Architecture studio Kanva has redesigned the Montreal Biodome, a science museum in Canada, to reveal its original concrete arches and create new homes for its animal occupants.
The museum, which was originally an Olympic sports venue, contains four miniature ecosystems filled with plants and animals that visitors can walk through and explore.
Designed by French architect Roger Taillibert and completed in 1976, the domed structure was designed as a velodrome.
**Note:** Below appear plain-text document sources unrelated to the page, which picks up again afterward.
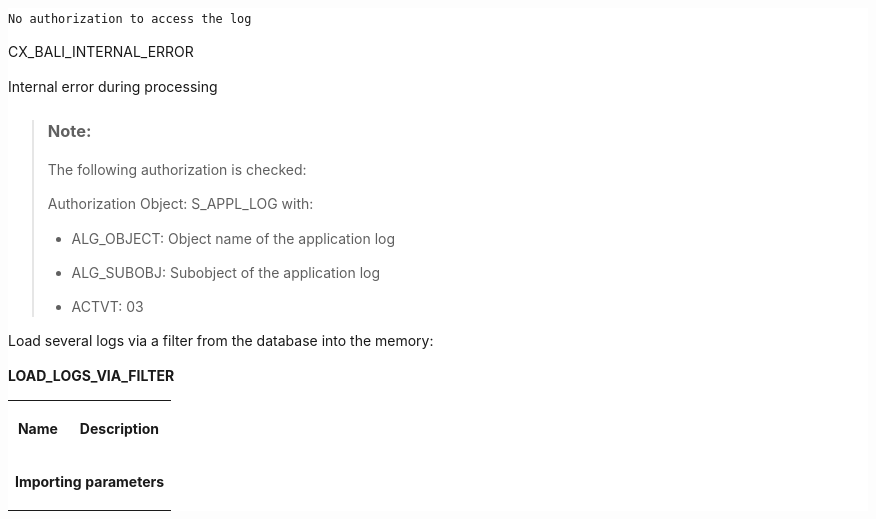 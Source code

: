     No authorization to access the log




</td>
</tr>
<tr>
<td valign="top">

CX\_BALI\_INTERNAL\_ERROR



</td>
<td valign="top">

Internal error during processing



</td>
</tr>
</table>

> ### Note:  
> The following authorization is checked:
> 
> Authorization Object: S\_APPL\_LOG with:
> 
> -   ALG\_OBJECT: Object name of the application log
> 
> -   ALG\_SUBOBJ: Subobject of the application log
> 
> -   ACTVT: 03



Load several logs via a filter from the database into the memory:

<a name="loio069179d957b345e1bbf3f43da31fa446__table_xkf_sjb_xlb"/>**LOAD\_LOGS\_VIA\_FILTER**


<table>
<tr>
<th valign="top">

Name



</th>
<th valign="top">

Description



</th>
</tr>
<tr>
<td valign="top" colspan="2">

**Importing parameters**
In the late 80s work began on converting the building, and it reopened in 1992 as the Montreal Biodome.
Kanva won the competition to undertake the Biodome Migration project in 2014. Migration was chosen as the name to reflect the animals moving to new enclosures and symbolise the museum's commitment to shifting attitudes around nature and climate change.
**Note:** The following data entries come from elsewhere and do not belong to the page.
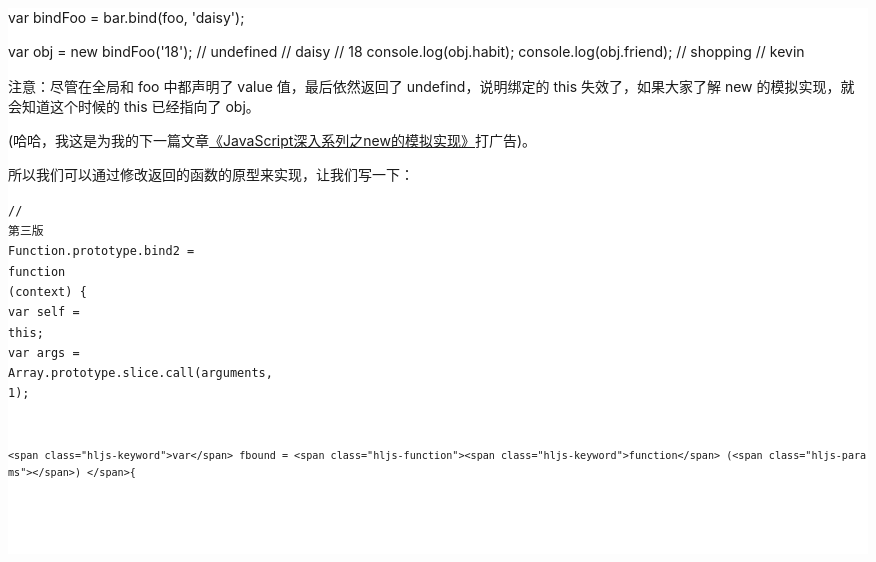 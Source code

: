 <span class="hljs-keyword">var</span> bindFoo = bar.bind(foo, <span class="hljs-string">'daisy'</span>);

<span class="hljs-keyword">var</span> obj = <span class="hljs-keyword">new</span> bindFoo(<span class="hljs-string">'18'</span>);
<span class="hljs-comment">// undefined</span>
<span class="hljs-comment">// daisy</span>
<span class="hljs-comment">// 18</span>
<span class="hljs-built_in">console</span>.log(obj.habit);
<span class="hljs-built_in">console</span>.log(obj.friend);
<span class="hljs-comment">// shopping</span>
<span class="hljs-comment">// kevin</span></code></pre>
<p>注意：尽管在全局和 foo 中都声明了 value 值，最后依然返回了 undefind，说明绑定的 this 失效了，如果大家了解 new 的模拟实现，就会知道这个时候的 this 已经指向了 obj。</p>
<p>(哈哈，我这是为我的下一篇文章<a href="https://github.com/mqyqingfeng/Blog/issues/13" rel="nofollow noreferrer" target="_blank">《JavaScript深入系列之new的模拟实现》</a>打广告)。</p>
<p>所以我们可以通过修改返回的函数的原型来实现，让我们写一下：</p>
<div class="widget-codetool" style="display:none;">
      <div class="widget-codetool--inner">
      <span class="selectCode code-tool" data-toggle="tooltip" data-placement="top" title="" data-original-title="全选"></span>
      <span type="button" class="copyCode code-tool" data-toggle="tooltip" data-placement="top" data-clipboard-text="// 第三版
Function.prototype.bind2 = function (context) {
    var self = this;
    var args = Array.prototype.slice.call(arguments, 1);

    var fbound = function () {

        var bindArgs = Array.prototype.slice.call(arguments);
        // 当作为构造函数时，this 指向实例，self 指向绑定函数，因为下面一句 `fbound.prototype = this.prototype;`，已经修改了 fbound.prototype 为 绑定函数的 prototype，此时结果为 true，当结果为 true 的时候，this 指向实例。
        // 当作为普通函数时，this 指向 window，self 指向绑定函数，此时结果为 false，当结果为 false 的时候，this 指向绑定的 context。
        self.apply(this instanceof self ? this : context, args.concat(bindArgs));
    }
    // 修改返回函数的 prototype 为绑定函数的 prototype，实例就可以继承函数的原型中的值
    fbound.prototype = this.prototype;
    return fbound;
}
" title="" data-original-title="复制"></span>
      <span type="button" class="saveToNote code-tool" data-toggle="tooltip" data-placement="top" title="" data-original-title="放进笔记"></span>
      </div>
      </div><pre class="javascript hljs"><code class="js"><span class="hljs-comment">// 第三版</span>
<span class="hljs-built_in">Function</span>.prototype.bind2 = <span class="hljs-function"><span class="hljs-keyword">function</span> (<span class="hljs-params">context</span>) </span>{
    <span class="hljs-keyword">var</span> self = <span class="hljs-keyword">this</span>;
    <span class="hljs-keyword">var</span> args = <span class="hljs-built_in">Array</span>.prototype.slice.call(<span class="hljs-built_in">arguments</span>, <span class="hljs-number">1</span>);

    <span class="hljs-keyword">var</span> fbound = <span class="hljs-function"><span class="hljs-keyword">function</span> (<span class="hljs-params"></span>) </span>{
As part of the project, a four-metre-high clay cliff was built for macaws to nest in while a 15-metre-long ice tunnel was installed to create an immersive entryway for the arctic experience.
The complex renovation involved zip-lining fish over from pond to pond in pouches of water to clear the way for construction, while nine rope technicians rappelled down from the roof to install netting over the bird enclosures.
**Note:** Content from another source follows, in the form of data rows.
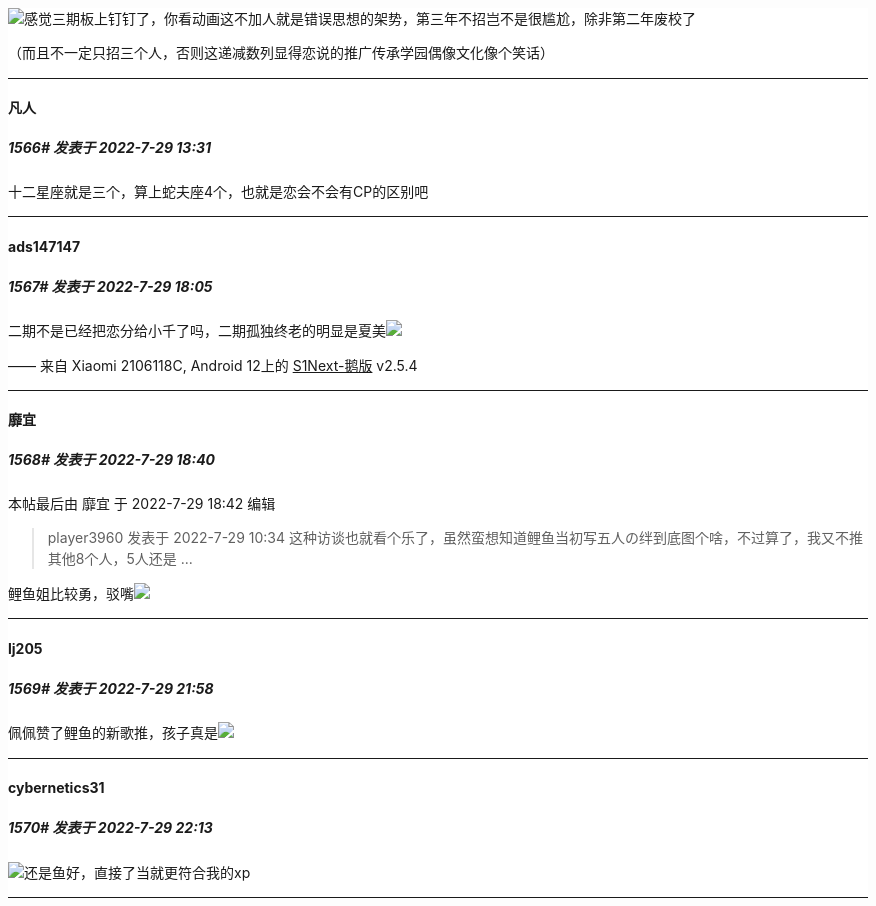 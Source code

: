 <img src="https://static.saraba1st.com/image/smiley/face2017/067.png" referrerpolicy="no-referrer">感觉三期板上钉钉了，你看动画这不加人就是错误思想的架势，第三年不招岂不是很尴尬，除非第二年废校了

（而且不一定只招三个人，否则这递减数列显得恋说的推广传承学园偶像文化像个笑话）



*****

####  凡人  
##### 1566#       发表于 2022-7-29 13:31

十二星座就是三个，算上蛇夫座4个，也就是恋会不会有CP的区别吧



*****

####  ads147147  
##### 1567#       发表于 2022-7-29 18:05

二期不是已经把恋分给小千了吗，二期孤独终老的明显是夏美<img src="https://static.saraba1st.com/image/smiley/face2017/037.png" referrerpolicy="no-referrer">

—— 来自 Xiaomi 2106118C, Android 12上的 [S1Next-鹅版](https://github.com/ykrank/S1-Next/releases) v2.5.4



*****

####  靡宜  
##### 1568#       发表于 2022-7-29 18:40

 本帖最后由 靡宜 于 2022-7-29 18:42 编辑 
<blockquote>player3960 发表于 2022-7-29 10:34
这种访谈也就看个乐了，虽然蛮想知道鲤鱼当初写五人の绊到底图个啥，不过算了，我又不推其他8个人，5人还是 ...</blockquote>鲤鱼姐比较勇，驳嘴<img src="https://static.saraba1st.com/image/smiley/face2017/037.png" referrerpolicy="no-referrer">



*****

####  lj205  
##### 1569#       发表于 2022-7-29 21:58

佩佩赞了鲤鱼的新歌推，孩子真是<img src="https://static.saraba1st.com/image/smiley/face2017/138.png" referrerpolicy="no-referrer">



*****

####  cybernetics31  
##### 1570#       发表于 2022-7-29 22:13

<img src="https://static.saraba1st.com/image/smiley/face2017/037.png" referrerpolicy="no-referrer">还是鱼好，直接了当就更符合我的xp 



*****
Kanva made the original roof a focal point of the revamp, removing a low ceiling insert and revealing the concrete vaults and the geometric roof glazing.
The reception hall is painted white to reflect the light from the roof and create a neutral space in between the ecosystem areas that occupy the majority of the building.
Walls of stretched white fabric divide this central lobby from the biodomes. As visitors pass between the fabric they can experience the smells, sounds and shifts in temperature before they see nature.
Kanva explained this partition system was informed by biophilia, a concept formed in 1984 by entomologist Edward O Wilson that theorises humans are soothed by the presence of nature.
Montreal Biodome's ecosystems represent different types of terrain found across the Americas. The Tropical Rainforest is full of parrots, piranhas and poisonous tree frogs, while lynx roam the Laurentian Maple Forest that's based on Quebec's woodlands.
The Gulf of St Lawrence recreates the space where the Great Lakes meet the Atlantic Ocean. A mezzanine floor overlooks these three zones, accessible via a glass elevator. A bright yellow interactive display about nature occupies this level.